Given the following URL
/google.se/url?sa=t&rct=j&q=insights%20konsult&source=web&cd=11&ved=0CC4QFjAAOAo&url=http%3A%2F%2Fwww.inuseinsights.se%2Fom-inuse-insights%2Fpartners
You can break the string apart with 3 Talend Open Studio components that will result in a stream of name/value pairs. This screenshot shows the running of such a job.
 |
Name / Value Pairs Extracted from a URL |
Depending on requirements, additional columns can be carried through the processing to provide a business key (such as host or path). This screenshot shows the job.
 |
Job Parsing a URL - Two Extra Delimited Fields and a tNormalize |
Three components hack off various pieces of the URL. First, a tExtractDelimitedFields_1 separates the host/path from the QUERY_STRING using the "?" delimiter. Next, a tNormalize takes each name/value pair, forming a distinct row based on the "&" delimiter.
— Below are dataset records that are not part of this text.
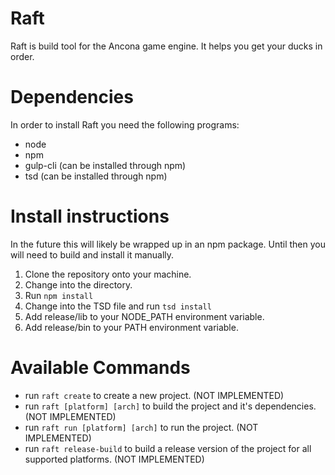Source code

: # Raft

Raft is build tool for the Ancona game engine.  It helps you get your ducks in order.

# Dependencies
In order to install Raft you need the following programs:

* node
* npm
* gulp-cli (can be installed through npm)
* tsd (can be installed through npm)

# Install instructions
In the future this will likely be wrapped up in an npm package.  Until then you will need to build and install it manually.

1. Clone the repository onto your machine.
2. Change into the directory.
3. Run `npm install`
4. Change into the TSD file and run `tsd install`
5. Add release/lib to your NODE_PATH environment variable.
6. Add release/bin to your PATH environment variable.

# Available Commands

* run `raft create` to create a new project. (NOT IMPLEMENTED)
* run `raft [platform] [arch]` to build the project and it's dependencies. (NOT IMPLEMENTED)
* run `raft run [platform] [arch]` to run the project. (NOT IMPLEMENTED)
* run `raft release-build` to build a release version of the project for all supported platforms. (NOT IMPLEMENTED)
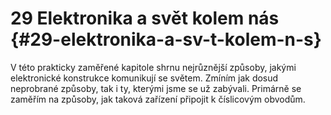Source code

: # 29 Elektronika a svět kolem nás {#29-elektronika-a-sv-t-kolem-n-s}

V této prakticky zaměřené kapitole shrnu nejrůznější způsoby, jakými elektronické konstrukce komunikují se světem. Zmíním jak dosud neprobrané způsoby, tak i ty, kterými jsme se už zabývali. Primárně se zaměřím na způsoby, jak taková zařízení připojit k číslicovým obvodům.
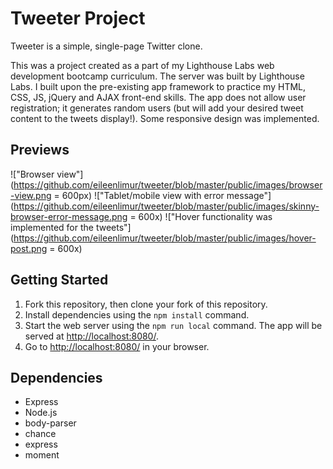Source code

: # Tweeter Project

Tweeter is a simple, single-page Twitter clone.

This was a project created as a part of my Lighthouse Labs web development bootcamp curriculum. The server was built by Lighthouse Labs. I built upon the pre-existing app framework to practice my HTML, CSS, JS, jQuery and AJAX front-end skills. The app does not allow user registration; it generates random users (but will add your desired tweet content to the tweets display!). Some responsive design was implemented.

## Previews

!["Browser view"](https://github.com/eileenlimur/tweeter/blob/master/public/images/browser-view.png = 600px)
!["Tablet/mobile view with error message"](https://github.com/eileenlimur/tweeter/blob/master/public/images/skinny-browser-error-message.png = 600x)
!["Hover functionality was implemented for the tweets"](https://github.com/eileenlimur/tweeter/blob/master/public/images/hover-post.png = 600x)

## Getting Started

1. Fork this repository, then clone your fork of this repository.
2. Install dependencies using the `npm install` command.
3. Start the web server using the `npm run local` command. The app will be served at <http://localhost:8080/>.
4. Go to <http://localhost:8080/> in your browser.

## Dependencies

- Express
- Node.js
- body-parser
- chance
- express
- moment
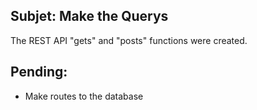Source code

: ## Subjet: Make the Querys

The REST API "gets" and "posts" functions were created.

## Pending:
+ Make routes to the database
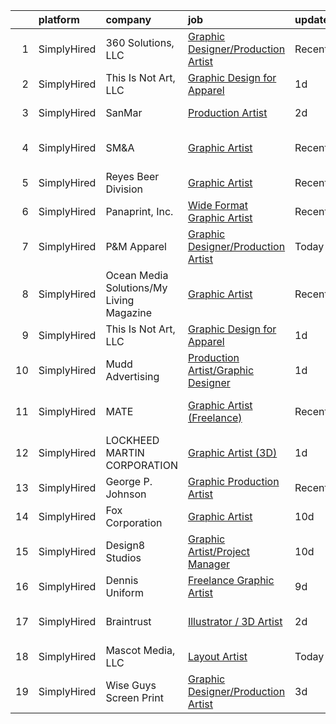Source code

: 

|    | platform    | company                                  | job                                                                                                                                           | update_time   | location                |
|---:|:------------|:-----------------------------------------|:----------------------------------------------------------------------------------------------------------------------------------------------|:--------------|:------------------------|
|  1 | SimplyHired | 360 Solutions, LLC                       | [Graphic Designer/Production Artist](https://www.simplyhired.com/job/wTKuKhJFue8gAenatIutsqNnn1KWWLvcslbVcB2Shz7OnZLg523oNA?q=graphic+artist) | Recently      | Remote                  |
|  2 | SimplyHired | This Is Not Art, LLC                     | [Graphic Design for Apparel](https://www.simplyhired.com/job/Bvf_T6TYVouK1ugW5WOooIS6pKJSzAcuPzr_s_DOmww9IeeW7flFNQ?q=graphic+artist)         | 1d            | Remote                  |
|  3 | SimplyHired | SanMar                                   | [Production Artist](https://www.simplyhired.com/job/2opjMg36vZfEZdx3otENk4A0jMbTwTjBHaONcD_PW9kW38gooFryqQ?q=graphic+artist)                  | 2d            | Issaquah, WA            |
|  4 | SimplyHired | SM&A                                     | [Graphic Artist](https://www.simplyhired.com/job/wZ7ClvBKVZgb8s4X9ZIOR6H5S_If71ZeLA3UEokFm__WPNPfugZX-Q?q=graphic+artist)                     | Recently      | Dallas, TX +4 locations |
|  5 | SimplyHired | Reyes Beer Division                      | [Graphic Artist](https://www.simplyhired.com/job/Kedv0Bvb8QL1J-DS1dUCi9QTDT7Rtq479jBI21CMUpsMIKcajlWmXw?q=graphic+artist)                     | Recently      | Huntington Beach, CA    |
|  6 | SimplyHired | Panaprint, Inc.                          | [Wide Format Graphic Artist](https://www.simplyhired.com/job/1vyCAiIThvCL5RsYLAxll-rvgvuaAHvBoALGdw9ItxB3oD21s36J7w?q=graphic+artist)         | Recently      | Macon, GA               |
|  7 | SimplyHired | P&M Apparel                              | [Graphic Designer/Production Artist](https://www.simplyhired.com/job/hUYPYjm6_i8POAvpoBB4x9PTFxrTg2uybYP9ul68yAmAbwB4e_IvSw?q=graphic+artist) | Today         | Polk City, IA           |
|  8 | SimplyHired | Ocean Media Solutions/My Living Magazine | [Graphic Artist](https://www.simplyhired.com/job/lAfwKV-W7SUWKz9OMiIH1e2gCJWZXJFtxSiK7t37wIBHb9zp3I4I5A?q=graphic+artist)                     | Recently      | Stuart, FL              |
|  9 | SimplyHired | This Is Not Art, LLC                     | [Graphic Design for Apparel](https://www.simplyhired.com/job/Bvf_T6TYVouK1ugW5WOooIS6pKJSzAcuPzr_s_DOmww9IeeW7flFNQ?q=graphic+artist)         | 1d            | Remote                  |
| 10 | SimplyHired | Mudd Advertising                         | [Production Artist/Graphic Designer](https://www.simplyhired.com/job/3JyxT0qw16TLt2F5m7dwR6yr9wsrzk_TaLjizmEp6wdRHMFO5ZQMJw?q=graphic+artist) | 1d            | Cedar Falls, IA         |
| 11 | SimplyHired | MATE                                     | [Graphic Artist (Freelance)](https://www.simplyhired.com/job/0DJnr7H5QPjP6G292Zv43b_Hvi4yNpIFWqN_YMlrhz_btdjNhXFehQ?q=graphic+artist)         | Recently      | Los Angeles, CA         |
| 12 | SimplyHired | LOCKHEED MARTIN CORPORATION              | [Graphic Artist (3D)](https://www.simplyhired.com/job/DcJnI0jYvAGNLZBHC-p8pCrBXGKMHeTa_mvrsoufgqTqDTpjkBFW6Q?q=graphic+artist)                | 1d            | Mount Laurel, NJ        |
| 13 | SimplyHired | George P. Johnson                        | [Graphic Production Artist](https://www.simplyhired.com/job/UTgjSYwAZC6G2SmY6e3iF48cscbMlR0Wi1oSPidg1lOrTI8MjFw5_w?q=graphic+artist)          | Recently      | Smyrna, TN              |
| 14 | SimplyHired | Fox Corporation                          | [Graphic Artist](https://www.simplyhired.com/job/KiuXQG7w0XVP2MyMFN7VCoqMwl-zwmwb0McdmUU3FqxDByhRwOAO0Q?q=graphic+artist)                     | 10d           | Remote                  |
| 15 | SimplyHired | Design8 Studios                          | [Graphic Artist/Project Manager](https://www.simplyhired.com/job/oLCqfN1iHoHRahfzW5X02UHT2o71lmTJGgEYFhS5PeIL-pF5ssuBVQ?q=graphic+artist)     | 10d           | Omaha, NE               |
| 16 | SimplyHired | Dennis Uniform                           | [Freelance Graphic Artist](https://www.simplyhired.com/job/jakDJg9DfoZq1m4RgJvJ70Cx5N3vlyUyfZvGVq1yO0URtMNVRPpOFw?q=graphic+artist)           | 9d            | Remote                  |
| 17 | SimplyHired | Braintrust                               | [Illustrator / 3D Artist](https://www.simplyhired.com/job/BTc7g5G1NUpuWDrmIbHUBekoFZVU9yV9HdjZo0BmwTswujmkxkEeiA?q=graphic+artist)            | 2d            | San Francisco, CA       |
| 18 | SimplyHired | Mascot Media, LLC                        | [Layout Artist](https://www.simplyhired.com/job/DRcHyZkytveuwRzsNNtm6CCtmKq2v6f30vrI9WaFMlLf2dRcenqOfg?q=graphic+artist)                      | Today         | Remote                  |
| 19 | SimplyHired | Wise Guys Screen Print                   | [Graphic Designer/Production Artist](https://www.simplyhired.com/job/VA9SDNRq-Lxt2HehKw7W9FcVvOPC7_o1QCZhGudK4FE17dfyI26Trg?q=graphic+artist) | 3d            | Springfield, MO         |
Finally, the second tExtractDelimitedFields_2 separates the name from the value, based on "=".
The tFilterColumns component is used for presentation purposes, it removes the pre-processed "path" variable.
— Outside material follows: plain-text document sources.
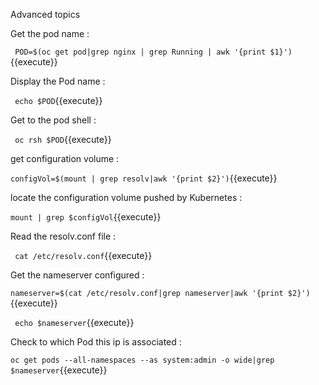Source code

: Advanced topics




Get the pod name :

` POD=$(oc get pod|grep nginx | grep Running | awk '{print $1}')`{{execute}}

Display the Pod name :

` echo $POD`{{execute}}


Get to the pod shell :

` oc rsh $POD`{{execute}}

get configuration volume :

`configVol=$(mount | grep resolv|awk '{print $2}')`{{execute}}

locate the configuration volume pushed by Kubernetes :

`mount | grep $configVol`{{execute}}

Read the resolv.conf file :

` cat /etc/resolv.conf`{{execute}}

Get the nameserver configured :

`nameserver=$(cat /etc/resolv.conf|grep nameserver|awk '{print $2}')`{{execute}}


` echo $nameserver`{{execute}}


Check to which  Pod this ip is associated :

`oc get pods --all-namespaces --as system:admin -o wide|grep $nameserver`{{execute}}





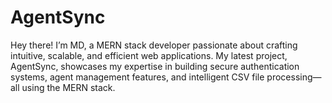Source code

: # AgentSync
Hey there! I’m MD, a MERN stack developer passionate about crafting intuitive, scalable, and efficient web applications. My latest project, AgentSync, showcases my expertise in building secure authentication systems, agent management features, and intelligent CSV file processing—all using the MERN stack.
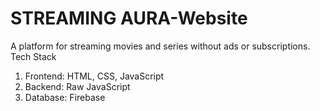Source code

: # STREAMING AURA-Website
A platform for streaming movies and series without ads or subscriptions.
Tech Stack
1. Frontend: HTML, CSS, JavaScript
2. Backend: Raw JavaScript
3. Database: Firebase
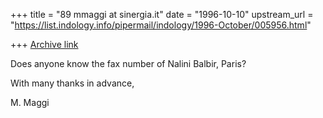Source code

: +++
title = "89 mmaggi at sinergia.it"
date = "1996-10-10"
upstream_url = "https://list.indology.info/pipermail/indology/1996-October/005956.html"

+++
[Archive link](https://list.indology.info/pipermail/indology/1996-October/005956.html)

Does anyone know the fax number of Nalini Balbir, Paris?

With many thanks in advance,

M. Maggi





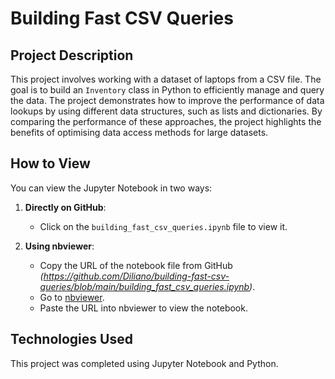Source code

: # Building Fast CSV Queries

## Project Description
This project involves working with a dataset of laptops from a CSV file. The goal is to build an `Inventory` class in Python to efficiently manage and query the data. The project demonstrates how to improve the performance of data lookups by using different data structures, such as lists and dictionaries. By comparing the performance of these approaches, the project highlights the benefits of optimising data access methods for large datasets.

## How to View

You can view the Jupyter Notebook in two ways:

1. **Directly on GitHub**:
   - Click on the `building_fast_csv_queries.ipynb` file to view it.

2. **Using nbviewer**:
   - Copy the URL of the notebook file from GitHub *(https://github.com/Diliano/building-fast-csv-queries/blob/main/building_fast_csv_queries.ipynb)*.
   - Go to [nbviewer](https://nbviewer.jupyter.org/).
   - Paste the URL into nbviewer to view the notebook.

## Technologies Used

This project was completed using Jupyter Notebook and Python.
Here are the component configurations starting with the tFixedFlow component providing the test data.
 |
A tFixedFlowInput with a URL |
|
|
|
 |
tExtractDelimitedFields_1 |
 |
tNormalize | |
 |
tExtractDelimitedFields_2 |
While some custom Java can be thrown into a tJavaRow, this blog post presents a cleaner alternative. It's cleaner because it's based on the schema, rather than some Java code that could suffer a syntax error.
Thanks man .A nice post :)
ReplyDeleteIntelliMindz is a best IT Training in Bangalore with placement, offering 200 and more software courses with 100% Placement Assistance.
DeleteAzure Course in Bangalore
DevOps Course In Bangalore
Talend Training In Bangalore
MSBI Training In Bangalore
Ab Initio Training In Bangalore
Informatica Training In Bangalore
Informatica MDM Training In Bangalore
Informatica Data Quality Training In Bangalore
CCNA Course In Bangalore
Guidewire Training In Bangalore
Great Article android based projects
DeleteJava Training in Chennai Project Center in Chennai Java Training in Chennai projects for cse The Angular Training covers a wide range of topics including Components, Angular Directives, Angular Services, Pipes, security fundamentals, Routing, and Angular programmability. The new Angular TRaining will lay the foundation you need to specialise in Single Page Application developer. Angular Training Project Centers in Chennai
FYI Google's Guava library has functions you can use for url processing such as domain extraction.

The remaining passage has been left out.